Ao examinar mais o corpo, que estava bastante prejudicado pela água e também aparentava estar ali por no mínimo 3 anos, detalhes começavam a ser encontrados. Era uma mulher de cabelos castanhos, estatura pequena e por baixo da roupa preta de gola alta ela pôde encontrar um colar de cruz, feito o de Valerie...

As marcas em seu pescoço eram também iguais a que havia visto na mesma quando abaixou-se para acariciar o gato. E o gato estava mesmo tão tranquilo em sua presença a cumprimentando como se faz com seus donos, talvez aquele fosse na verdade o gato de Valerie, e por isso ele sabia.

— Isso tudo... Não é sobre mim. — Disse Myra em voz alta, olhando de volta para a outra margem do rio procurando por Valerie que ficara lá por estar amedrontada demais para atravessar. Não conseguia mais vê-la, por mais que passasse alguns minutos gritando por ela. Talvez, ela estivesse amedrontada não por ter um corpo, tampouco pela água. E sim por aquele ser o seu corpo e aquela ser a água que a afogara.

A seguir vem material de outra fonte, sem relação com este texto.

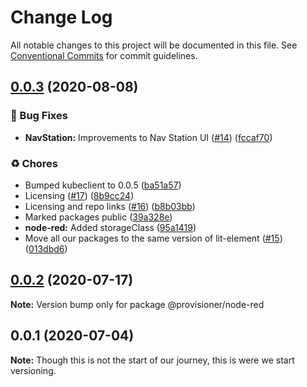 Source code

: # Change Log

All notable changes to this project will be documented in this file.
See [Conventional Commits](https://conventionalcommits.org) for commit guidelines.

## [0.0.3](https://github.com/c6o/provisioners/compare/v0.0.2...v0.0.3) (2020-08-08)


### 🐛 Bug Fixes

* **NavStation:** Improvements to Nav Station UI ([#14](https://github.com/c6o/provisioners/issues/14)) ([fccaf70](https://github.com/c6o/provisioners/commit/fccaf7057be6de5235267fe0bbf6dc5be29e583f))


### ♻️ Chores

* Bumped kubeclient to 0.0.5 ([ba51a57](https://github.com/c6o/provisioners/commit/ba51a574b2a123bbe012be0086ec2ecbedcf487c))
* Licensing ([#17](https://github.com/c6o/provisioners/issues/17)) ([8b9cc24](https://github.com/c6o/provisioners/commit/8b9cc24ff42ff875b4234a74dfcfcfedb2acef27))
* Licensing and repo links ([#16](https://github.com/c6o/provisioners/issues/16)) ([b8b03bb](https://github.com/c6o/provisioners/commit/b8b03bbe7f30904b83cc599e61d378beb009eb38))
* Marked packages public ([39a328e](https://github.com/c6o/provisioners/commit/39a328e0225b2b773e173960f54f98052a698368))
* **node-red:** Added storageClass ([95a1419](https://github.com/c6o/provisioners/commit/95a1419d74fddcae72aa808075524829bd005822))
* Move all our packages to the same version of lit-element ([#15](https://github.com/c6o/provisioners/issues/15)) ([013dbd6](https://github.com/c6o/provisioners/commit/013dbd6377a1f52f5a3a71885e7935e0c4984a21))





## [0.0.2](https://github.com/traxitt/traxitt/compare/v0.0.1...v0.0.2) (2020-07-17)

**Note:** Version bump only for package @provisioner/node-red





## 0.0.1 (2020-07-04)

**Note:** Though this is not the start of our journey, this is were we start versioning.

Era 23h49 da véspera de natal, mas Myra finalmente encontrou o algo valioso que Valerie tanto buscava. Talvez sem até mesmo se dar conta de que estava morta, presa na noite mais longa do inverno que para ela perdurava por 3 anos, tentando se libertar e entender o que havia acontecido. Ao entender, olhando em seu reflexo na caixa d'gua que seu rosto era como o de um cadáver quase desaparecendo, e que vivia repetindo aquele estranho devaneio como se tivesse se passado apenas um dia, seguiu em frente e enfrentou o seu destino chegando até o rio porque dessa vez algo estava diferente. Myra, era a sua última esperança.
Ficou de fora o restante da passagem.